Saturday, December 08, 2018

Schrodinger's Brexit

It has occurred to me today that there is a remarkable parallel between the decision which MPs have to take on Tuesday when deciding whether to vote for the May deal, and Schrodinger's "thought experiment" of the cat in the impenetrable box.

The problem faced by MPs is that nobody knows for certain - indeed, I am tempted to agree with those who argue that nobody has the least idea - what we will end up with if the deal is voted down.

I also think that a very good point was made by Anand Menon in his excellent article

"Disagree with May’s Brexit deal? Fine, but be honest about the alternatives,"

in which he points out that although the PM's proposed withdrawal agreement has many flaws, almost all of those in right, left, pro Brexit and anti-Brexit sides either have no credible alternative or are not being frank, open and realistic about the consequences of those alternatives.

For anyone who is not familiar with Schrodinger's cat, the idea is that we imagine a sealed box supplied with oxygen, cat food and water, which is impenetrable to any scanning device or form of light or radiation which might tell us what is inside, and into which we put what was, before the box was sealed, a live cat.

Also within the box is a mechanism which uses a purely random and unpredictable method to decide whether to release a poison which will quickly and painlessly kill the cat.

Schrodinger argued that if we have no means of knowing until we open the box whether the cat is alive or dead, there is a sense in which, until we actually do open it, the cat is both alive and dead as there is the potential for both states.
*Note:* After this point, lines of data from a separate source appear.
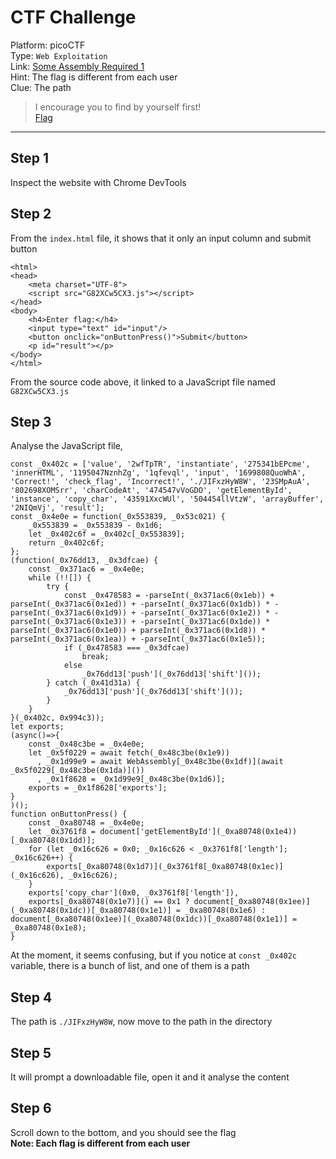 # CTF Challenge

Platform: picoCTF </br>
Type: `Web Exploitation` </br>
Link: [Some Assembly Required 1](https://play.picoctf.org/practice/challenge/152?category=1&page=1) </br>
Hint: The flag is different from each user </br>
Clue: The path </br>

> I encourage you to find by yourself first! </br>
[Flag](./flag.txt) </br>

---

## Step 1
Inspect the website with Chrome DevTools </br>

## Step 2
From the `index.html` file, it shows that it only an input column and submit button </br>
```
<html>
<head>
	<meta charset="UTF-8">
	<script src="G82XCw5CX3.js"></script>
</head>
<body>
	<h4>Enter flag:</h4>
	<input type="text" id="input"/>
	<button onclick="onButtonPress()">Submit</button>
	<p id="result"></p>
</body>
</html>
```
From the source code above, it linked to a JavaScript file named `G82XCw5CX3.js` </br>

## Step 3
Analyse the JavaScript file,
```
const _0x402c = ['value', '2wfTpTR', 'instantiate', '275341bEPcme', 'innerHTML', '1195047NznhZg', '1qfevql', 'input', '1699808QuoWhA', 'Correct!', 'check_flag', 'Incorrect!', './JIFxzHyW8W', '23SMpAuA', '802698XOMSrr', 'charCodeAt', '474547vVoGDO', 'getElementById', 'instance', 'copy_char', '43591XxcWUl', '504454llVtzW', 'arrayBuffer', '2NIQmVj', 'result'];
const _0x4e0e = function(_0x553839, _0x53c021) {
    _0x553839 = _0x553839 - 0x1d6;
    let _0x402c6f = _0x402c[_0x553839];
    return _0x402c6f;
};
(function(_0x76dd13, _0x3dfcae) {
    const _0x371ac6 = _0x4e0e;
    while (!![]) {
        try {
            const _0x478583 = -parseInt(_0x371ac6(0x1eb)) + parseInt(_0x371ac6(0x1ed)) + -parseInt(_0x371ac6(0x1db)) * -parseInt(_0x371ac6(0x1d9)) + -parseInt(_0x371ac6(0x1e2)) * -parseInt(_0x371ac6(0x1e3)) + -parseInt(_0x371ac6(0x1de)) * parseInt(_0x371ac6(0x1e0)) + parseInt(_0x371ac6(0x1d8)) * parseInt(_0x371ac6(0x1ea)) + -parseInt(_0x371ac6(0x1e5));
            if (_0x478583 === _0x3dfcae)
                break;
            else
                _0x76dd13['push'](_0x76dd13['shift']());
        } catch (_0x41d31a) {
            _0x76dd13['push'](_0x76dd13['shift']());
        }
    }
}(_0x402c, 0x994c3));
let exports;
(async()=>{
    const _0x48c3be = _0x4e0e;
    let _0x5f0229 = await fetch(_0x48c3be(0x1e9))
      , _0x1d99e9 = await WebAssembly[_0x48c3be(0x1df)](await _0x5f0229[_0x48c3be(0x1da)]())
      , _0x1f8628 = _0x1d99e9[_0x48c3be(0x1d6)];
    exports = _0x1f8628['exports'];
}
)();
function onButtonPress() {
    const _0xa80748 = _0x4e0e;
    let _0x3761f8 = document['getElementById'](_0xa80748(0x1e4))[_0xa80748(0x1dd)];
    for (let _0x16c626 = 0x0; _0x16c626 < _0x3761f8['length']; _0x16c626++) {
        exports[_0xa80748(0x1d7)](_0x3761f8[_0xa80748(0x1ec)](_0x16c626), _0x16c626);
    }
    exports['copy_char'](0x0, _0x3761f8['length']),
    exports[_0xa80748(0x1e7)]() == 0x1 ? document[_0xa80748(0x1ee)](_0xa80748(0x1dc))[_0xa80748(0x1e1)] = _0xa80748(0x1e6) : document[_0xa80748(0x1ee)](_0xa80748(0x1dc))[_0xa80748(0x1e1)] = _0xa80748(0x1e8);
}
```
At the moment, it seems confusing, but if you notice at `const _0x402c` variable, there is a bunch of list, and one of them is a path </br>

## Step 4
The path is `./JIFxzHyW8W`, now move to the path in the directory </br>

## Step 5
It will prompt a downloadable file, open it and it analyse the content </br>

## Step 6
Scroll down to the bottom, and you should see the flag </br>
**Note: Each flag is different from each user** </br>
The cat exists as a sort of wave form or probability pattern until the box is opened and the wave form "collapses" into a deal or living cat.



I have some difficulty with the idea that a cat can be both alive and dead but I have no difficulty with Schrodinger's Brexit

- E.g. we don't know until the outcome is determined whether if May's deal is voted down it will be the Brexiteers or the Remainers whose dreams are dead because there is the potential for both outcomes.

We do know, however, is that if May's deal goes down there will be one of four outcomes (I'm ignoring the question of whether there is another referendum or a general elections because these are process issues - people are putting both forward in the hope of getting the outcome they want but it is far from certain that either would solve the Brexit problem.)

Those four outcomes are

1) If parliament doesn't pass anything else by 29th March, under Article 50 Britain leaves the EU with no deal on 29th March 2019.

2) There is another round of negotiations with the EU after which a revised version of the May deal, or something similar to it, is put to parliament again and this time it passes.

3) There is a "softer" Brexit than May's deal, at least for the short term, based on EFTA or EEA membership, something similar to Norway's relationship with the EU, hence this is often referred to as the "Norway option." N.B. It is far from certain that this option is actually available.

4) Britain doesn't leave the EU after all.

Voting down the May deal is putting Brexit into the box. Only after that vote will we find out which of those four outcomes is the result. It could be a harder Brexit, a softer Brexit, or no Brexit at all.

What the outcome certainly won't be is an outcome that pleases everyone - that's not just a thought experiment, it's a cloud-cuckoo-land fantasy.

And because we won't find out what's in the box until after we open it and long after the votes have been case on Tuesday, we don't know whether Brexiteers who vote against May's deal are killing Brexit, or whether Remainers who vote against the deal are bringing about a hard Brexit.

If the May deal is voted down, however, there is, however, a strong possibility that when the box is opened and Schrodinger's Brexit "collapses" into a single outcome, one of those two things will have happened.